And those accidents can be costly for cities.

Omaha, Neb., paid $2.4 million to a family after their daughter's sled hit a tree, leaving her paralyzed. Sioux City, Iowa was ordered to pay $2.75 million after a man was injured when he slid into a sign. And Boone, Iowa, agreed to pay $12 million after a sledder hit a concrete cube at the base of a popular sledding hill.

Those examples illustrate what drove cities such as Montville, N.J.; Des Moines, Iowa; Columbia City, Ind. and Lincoln, Neb.; to ban or restrict sledding, as the AP reports.

Officials in Paxton, Illinois, went so far as to actually remove a hill in a a city park rather than risk injury and lawsuits from a sledding accident.

"The insurance would have skyrocketed if someone was hurt," city park board member Kay McCabe told the Champaign, Illinois-based News-Gazette.

And while some locals have bemoaned the bans as overly restrictive, Steve King, who runs a website that promotes sledding, told the AP he understands why cities impose restrictions.

"We live in a lawsuit-happy society and cities are just being protective by banning sledding in areas that pose a risk for injury or death," King said.

In Omaha, where one sledding accident resulted in a $2.4 million payout, the city banned sledding at a popular hill as a test one winter after losing a lawsuit. But it didn't work. 
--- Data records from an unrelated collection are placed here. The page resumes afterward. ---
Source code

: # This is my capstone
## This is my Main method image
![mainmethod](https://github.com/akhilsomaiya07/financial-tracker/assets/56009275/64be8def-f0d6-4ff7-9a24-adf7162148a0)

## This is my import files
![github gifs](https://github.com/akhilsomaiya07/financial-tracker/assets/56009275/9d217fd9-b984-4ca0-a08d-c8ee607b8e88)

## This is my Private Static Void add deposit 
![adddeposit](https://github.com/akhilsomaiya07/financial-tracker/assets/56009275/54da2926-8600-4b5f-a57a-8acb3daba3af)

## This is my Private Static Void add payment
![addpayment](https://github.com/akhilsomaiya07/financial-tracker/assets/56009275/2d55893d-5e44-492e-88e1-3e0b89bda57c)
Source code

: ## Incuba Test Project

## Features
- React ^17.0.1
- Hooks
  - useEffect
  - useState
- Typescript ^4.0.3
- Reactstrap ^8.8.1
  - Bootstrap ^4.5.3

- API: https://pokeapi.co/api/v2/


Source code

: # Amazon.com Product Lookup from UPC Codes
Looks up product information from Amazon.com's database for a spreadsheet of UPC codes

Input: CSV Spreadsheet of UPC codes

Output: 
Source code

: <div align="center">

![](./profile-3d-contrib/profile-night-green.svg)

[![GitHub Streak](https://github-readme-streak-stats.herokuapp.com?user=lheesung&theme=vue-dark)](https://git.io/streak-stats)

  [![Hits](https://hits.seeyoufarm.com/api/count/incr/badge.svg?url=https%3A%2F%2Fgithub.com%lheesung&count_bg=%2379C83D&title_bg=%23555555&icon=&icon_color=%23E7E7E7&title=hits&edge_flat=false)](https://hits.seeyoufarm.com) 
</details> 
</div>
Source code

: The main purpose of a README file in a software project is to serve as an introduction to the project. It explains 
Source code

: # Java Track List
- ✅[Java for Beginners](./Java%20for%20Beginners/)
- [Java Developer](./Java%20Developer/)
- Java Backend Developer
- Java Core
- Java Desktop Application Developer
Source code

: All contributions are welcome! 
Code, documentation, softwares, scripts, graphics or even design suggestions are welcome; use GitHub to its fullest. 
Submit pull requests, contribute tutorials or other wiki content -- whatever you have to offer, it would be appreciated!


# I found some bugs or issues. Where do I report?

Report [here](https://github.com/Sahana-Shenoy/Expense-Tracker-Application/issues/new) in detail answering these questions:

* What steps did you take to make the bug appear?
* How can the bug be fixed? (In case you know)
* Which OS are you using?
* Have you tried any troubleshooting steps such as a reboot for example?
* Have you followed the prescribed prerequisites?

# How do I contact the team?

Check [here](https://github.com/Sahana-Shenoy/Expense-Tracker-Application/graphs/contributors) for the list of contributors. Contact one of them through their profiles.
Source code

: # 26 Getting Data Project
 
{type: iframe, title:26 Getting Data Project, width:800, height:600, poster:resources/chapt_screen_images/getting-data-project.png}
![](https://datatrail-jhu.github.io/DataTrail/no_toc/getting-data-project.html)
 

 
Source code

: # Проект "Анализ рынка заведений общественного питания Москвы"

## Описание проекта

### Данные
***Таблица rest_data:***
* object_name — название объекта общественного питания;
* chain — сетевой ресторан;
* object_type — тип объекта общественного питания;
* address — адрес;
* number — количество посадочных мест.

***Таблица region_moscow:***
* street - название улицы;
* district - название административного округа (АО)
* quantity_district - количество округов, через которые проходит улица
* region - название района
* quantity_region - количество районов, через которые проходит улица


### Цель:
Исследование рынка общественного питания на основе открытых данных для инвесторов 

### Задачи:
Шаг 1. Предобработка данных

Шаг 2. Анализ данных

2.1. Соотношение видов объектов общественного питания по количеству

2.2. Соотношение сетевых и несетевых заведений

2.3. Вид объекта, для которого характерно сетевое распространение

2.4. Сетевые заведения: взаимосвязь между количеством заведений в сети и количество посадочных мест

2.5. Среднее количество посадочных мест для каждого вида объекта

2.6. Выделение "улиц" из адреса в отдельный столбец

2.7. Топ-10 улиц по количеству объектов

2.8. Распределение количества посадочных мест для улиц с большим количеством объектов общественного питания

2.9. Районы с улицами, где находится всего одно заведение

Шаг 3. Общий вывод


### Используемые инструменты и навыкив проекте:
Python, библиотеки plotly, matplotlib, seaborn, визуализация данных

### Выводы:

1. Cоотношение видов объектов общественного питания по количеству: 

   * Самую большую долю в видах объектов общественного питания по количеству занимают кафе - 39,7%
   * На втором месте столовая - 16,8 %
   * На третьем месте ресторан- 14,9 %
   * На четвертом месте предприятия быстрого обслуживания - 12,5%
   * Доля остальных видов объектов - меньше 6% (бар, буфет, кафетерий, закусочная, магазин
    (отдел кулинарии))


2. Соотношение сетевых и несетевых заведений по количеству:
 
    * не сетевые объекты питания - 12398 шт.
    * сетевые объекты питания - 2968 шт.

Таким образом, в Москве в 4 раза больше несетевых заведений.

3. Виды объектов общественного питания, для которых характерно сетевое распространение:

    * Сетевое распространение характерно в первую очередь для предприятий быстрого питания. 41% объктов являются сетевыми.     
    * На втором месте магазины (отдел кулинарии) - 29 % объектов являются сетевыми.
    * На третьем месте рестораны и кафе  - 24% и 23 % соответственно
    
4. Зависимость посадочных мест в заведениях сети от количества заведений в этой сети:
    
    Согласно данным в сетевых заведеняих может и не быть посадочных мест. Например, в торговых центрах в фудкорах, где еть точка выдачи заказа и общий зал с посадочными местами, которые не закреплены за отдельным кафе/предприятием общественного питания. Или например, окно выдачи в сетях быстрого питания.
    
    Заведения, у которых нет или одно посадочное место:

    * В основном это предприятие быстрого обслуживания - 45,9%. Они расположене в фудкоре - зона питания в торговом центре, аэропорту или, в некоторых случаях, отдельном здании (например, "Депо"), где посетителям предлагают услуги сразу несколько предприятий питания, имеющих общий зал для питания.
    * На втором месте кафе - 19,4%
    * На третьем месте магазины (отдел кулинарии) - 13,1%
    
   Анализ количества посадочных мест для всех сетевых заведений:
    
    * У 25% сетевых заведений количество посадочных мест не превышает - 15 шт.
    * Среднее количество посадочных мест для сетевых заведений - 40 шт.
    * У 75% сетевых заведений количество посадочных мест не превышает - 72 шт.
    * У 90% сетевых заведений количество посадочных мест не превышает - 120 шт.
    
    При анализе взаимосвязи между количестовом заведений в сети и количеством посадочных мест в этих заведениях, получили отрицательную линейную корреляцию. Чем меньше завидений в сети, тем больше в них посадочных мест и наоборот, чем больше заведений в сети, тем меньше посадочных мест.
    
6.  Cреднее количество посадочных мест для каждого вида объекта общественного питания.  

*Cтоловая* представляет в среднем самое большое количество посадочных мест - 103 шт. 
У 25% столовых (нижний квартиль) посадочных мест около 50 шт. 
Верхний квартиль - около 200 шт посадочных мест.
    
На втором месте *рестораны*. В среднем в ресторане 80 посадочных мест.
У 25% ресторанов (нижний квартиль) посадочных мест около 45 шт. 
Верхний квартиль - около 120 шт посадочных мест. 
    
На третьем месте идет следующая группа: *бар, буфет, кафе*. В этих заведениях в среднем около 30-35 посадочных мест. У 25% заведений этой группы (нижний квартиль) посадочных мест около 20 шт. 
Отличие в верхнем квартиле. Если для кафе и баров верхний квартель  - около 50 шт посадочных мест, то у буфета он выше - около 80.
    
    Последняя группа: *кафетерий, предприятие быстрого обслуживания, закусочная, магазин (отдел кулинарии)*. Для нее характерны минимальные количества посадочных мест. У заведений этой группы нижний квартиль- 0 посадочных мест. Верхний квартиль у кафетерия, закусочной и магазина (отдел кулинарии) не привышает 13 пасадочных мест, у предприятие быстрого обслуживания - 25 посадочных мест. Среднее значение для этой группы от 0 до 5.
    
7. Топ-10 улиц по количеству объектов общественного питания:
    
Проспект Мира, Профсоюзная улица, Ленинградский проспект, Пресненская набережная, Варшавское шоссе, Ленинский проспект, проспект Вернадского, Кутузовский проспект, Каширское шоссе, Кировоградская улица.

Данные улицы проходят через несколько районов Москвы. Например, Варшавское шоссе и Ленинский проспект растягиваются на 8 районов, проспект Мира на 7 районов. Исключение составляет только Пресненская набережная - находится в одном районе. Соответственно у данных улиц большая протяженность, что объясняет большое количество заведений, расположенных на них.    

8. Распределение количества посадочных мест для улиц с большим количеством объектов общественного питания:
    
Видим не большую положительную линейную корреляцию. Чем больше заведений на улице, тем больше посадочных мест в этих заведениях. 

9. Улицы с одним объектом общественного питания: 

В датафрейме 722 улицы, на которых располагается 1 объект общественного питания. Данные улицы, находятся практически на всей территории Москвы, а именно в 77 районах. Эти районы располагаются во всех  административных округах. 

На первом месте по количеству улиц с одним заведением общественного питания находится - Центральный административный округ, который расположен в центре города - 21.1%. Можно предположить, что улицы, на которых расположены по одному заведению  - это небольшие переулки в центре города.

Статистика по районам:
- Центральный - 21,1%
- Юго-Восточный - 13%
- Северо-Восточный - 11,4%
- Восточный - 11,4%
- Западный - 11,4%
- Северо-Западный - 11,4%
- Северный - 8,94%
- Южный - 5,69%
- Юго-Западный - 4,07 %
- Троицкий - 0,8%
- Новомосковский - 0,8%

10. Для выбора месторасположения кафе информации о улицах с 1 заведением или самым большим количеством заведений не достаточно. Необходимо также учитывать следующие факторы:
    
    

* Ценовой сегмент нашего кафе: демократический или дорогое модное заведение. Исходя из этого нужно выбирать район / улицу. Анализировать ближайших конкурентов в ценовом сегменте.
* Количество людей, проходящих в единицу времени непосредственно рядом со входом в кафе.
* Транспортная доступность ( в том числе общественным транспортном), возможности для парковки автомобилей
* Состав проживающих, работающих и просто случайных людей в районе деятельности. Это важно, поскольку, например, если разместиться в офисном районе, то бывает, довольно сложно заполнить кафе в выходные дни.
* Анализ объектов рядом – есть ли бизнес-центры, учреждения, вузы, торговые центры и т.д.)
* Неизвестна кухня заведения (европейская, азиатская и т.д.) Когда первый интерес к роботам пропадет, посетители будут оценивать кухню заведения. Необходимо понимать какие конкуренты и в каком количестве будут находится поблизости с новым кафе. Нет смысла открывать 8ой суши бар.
"It wasn't practical," assistant city attorney Tom Mumgaard said. "People wouldn't abide by the ban."

So the city navigated a compromise: It lifted the ban and instead posted signs warning of sledding risks. It also placed protective pads around posts and hay bales around trees to protect sledders.

And in Dubuque, where sledding may soon be banned in 48 of its 50 parks, residents can still enjoy careening down hills in two public parks, albeit with plenty of signage about its risks. According to proposed signage for the two sledding hills, sledders will be warned to "NEVER, EVER ride head first on a sled" and that they "assume all risk of injury or damage resulting from sledding activity."